Die größte Herausforderung war der hochreichende Talwind in der Leventina, welcher durch den Südwind noch verstärkt wurde.
Wie gelingt es dir immer, so einen so hohen Schnitt zu fliegen. Bisher mit PHANTOM, dem ION und jetzt sogar mit dem AONIC, einem EN A-Schirm?
Durch die hohe Klappstabilität und das gutmütige Klappverhalten dieser Schirme kann ich eigentlich immer voll beschleunigt fliegen. Und man merkt auch klar, dass eine der wesentlichen Weiterentwicklung die immer flacher werdende Polare ist.
Du fliegst seit Jahren extrem weit mit niedrig kategorisierten Schirmen. Was ist der Grund dafür?
Ich habe das stressfreie Fliegen mit einfachen Schirmen – besonders in turbulenten Verhältnissen – richtig zu schätzen gelernt. Dadurch bleibt mir mehr Zeit, um richtige Entscheidungen zu treffen und auch nach zehn Stunden immer noch fit und entspannt zu sein. Zudem fliegt ein großer, gut beladener Low B – und auch der AONIC – mit einem top Gurtzeug einfach sehr gut. Ich brauche nicht mehr.
Würdest du mit einem höher eingestuften Schirm nicht noch viel weiter fliegen? Würde dich das nicht reizen?
Ich bin mir nicht sicher, ob ich dadurch wirklich weiter fliegen könnte. Die Leistungsunterschiede der Schirmkategorien sind recht klein. Nur die 2-Leiner sind viel schneller.
Was denkst du, welches Potenzial der AONIC hat?
Schon 250 km FAI und mehr.
Empfindest du es nicht als langweilig mit einem A-Schirm zu fliegen, obwohl du ein so guter Pilot bist?
Der AONIC ist der erste A-Schirm, den ich je geflogen bin und er ist richtig schön zu fliegen. Nein, erstaunlicherweise ist das gar nicht langweilig.
Wie reagieren andere Piloten, wenn du mit einem Schulschirm daherkommst und auf Strecke gehst? Wie, wenn du ihnen um die Ohren fliegst?

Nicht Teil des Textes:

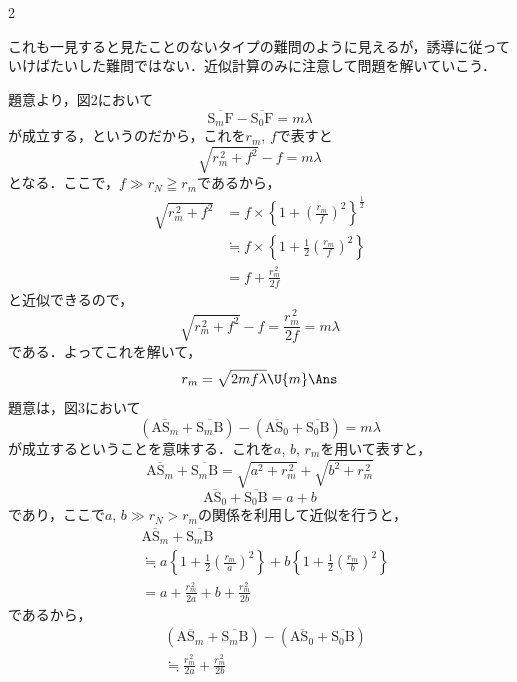 \begin{multicols}{2}
\par\nopagebreak
\begin{sisin}
これも一見すると見たことのないタイプの難問のように見えるが，誘導に従っていけばたいした難問ではない．近似計算のみに注意して問題を解いていこう．
\end{sisin}
\KaiHead
\begin{komon}
 題意より，図2において
       \[\overline{\mathrm{S}_m\mathrm{F}}-\overline{\mathrm{S_0F}}=m\lambda\]
       が成立する，というのだから，これを$r_m$, $f$で表すと
       \[\sqrt{r_m^{\,2}+f^2}-f=m\lambda\]
       となる．ここで，$f\gg r_N\geqq r_m$であるから，
       \begin{align*}
       \sqrt{r_m^{\,2}+f^2}&=f\times\left\{1+\left(\frac{r_m}{f}\right)^2\right\}^{\frac{1}{2}}\\
       &\fallingdotseq f\times\left\{1+\frac{1}{2}\left(\frac{r_m}{f}\right)^2\right\}\\
       &=f+\frac{r_m^{\,2}}{2f}
       \end{align*}
       と近似できるので，
       \[\sqrt{r_m^{\,2}+f^2}-f=\frac{r_m^{\,2}}{2f}=m\lambda\]
       である．よってこれを解いて，
       \[r_m=\sqrt{2mf\lambda}\U{m}\Ans\]
 題意は，図3において
       \[\left(\overline{\mathrm{AS}_m}+\overline{\mathrm{S}_m\mathrm{B}}\right)-\left(\overline{\mathrm{AS_0}}+\overline{\mathrm{S_0B}}\right)=m\lambda\]
       が成立するということを意味する．これを$a$, $b$, $r_m$を用いて表すと，
       \[\overline{\mathrm{AS}_m}+\overline{\mathrm{S}_m\mathrm{B}}=\sqrt{a^2+r_m^{\,2}}+\sqrt{b^2+r_m^{\,2}}\]
       \[\overline{\mathrm{AS_0}}+\overline{\mathrm{S_0B}}=a+b\]
       であり，ここで$a$, $b\gg r_N>r_m$の関係を利用して近似を行うと，
       \begin{align*}
       &\overline{\mathrm{AS}_m}+\overline{\mathrm{S}_m\mathrm{B}}\\
       &\fallingdotseq a\left\{1+\frac{1}{2}\left(\frac{r_m}{a}\right)^2\right\}+b\left\{1+\frac{1}{2}\left(\frac{r_m}{b}\right)^2\right\}\\
       &=a+\frac{r_m^{\,2}}{2a}+b+\frac{r_m^{\,2}}{2b}
       \end{align*}
       であるから，
       \begin{align*}
       &\left(\overline{\mathrm{AS}_m}+\overline{\mathrm{S}_m\mathrm{B}}\right)-\left(\overline{\mathrm{AS_0}}+\overline{\mathrm{S_0B}}\right)\\
       &\fallingdotseq\frac{r_m^{\,2}}{2a}+\frac{r_m^{\,2}}{2b}
       \end{align*}

\end{komon}
\end{multicols}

Hmmm, ich erhalte eigentlich kaum Reaktionen darauf. Vielleicht finden sie beides eher uncool. Ich weiß es nicht.
Was sind für dich die herausragenden Merkmale des AONIC?
Der AONIC ist sehr stabil, hat ein intuitives Handling und steigt wirklich sehr gut. Insbesondere bei starken und turbulenten Bedingungen ist er ein sicherer und leistungsstarker Streckenflugschirm, der auch einem erfahreneren Piloten Spaß macht.
Erzähle bitte einfach mal vom Flug und vom Wetter.
Die Thermikprognose meldete einen guten Streckenflugtag mit einer sehr hohen Basis von 4000 Meter und leichtem bis mäßigem Südwind. Das tönte gut für das Tessin – ab nach Mornera!
Nach einem frühen Start und direktem Thermikeinstieg geht es zügig Richtung Cimetta. Die Basis liegt schon auf 3000 Meter. Den Monte Salmone lasse ich links liegen und fliege direkt ins Onsernone-Tal. Achtsam umfliege ich die TMA Locarno und weiter Richtung Centovalli. Der Zeitplan stimmt. Aber dann: Zack, das rechte Beschleunigerseil löst sich aus der Verankerung und entschwindet im Beinsack. Ohne Beschleuniger im Centovalli?! Ich fühle mich wie ein Blatt im Wind. Es ist nicht lustig. Soll ich den Flug fortsetzen?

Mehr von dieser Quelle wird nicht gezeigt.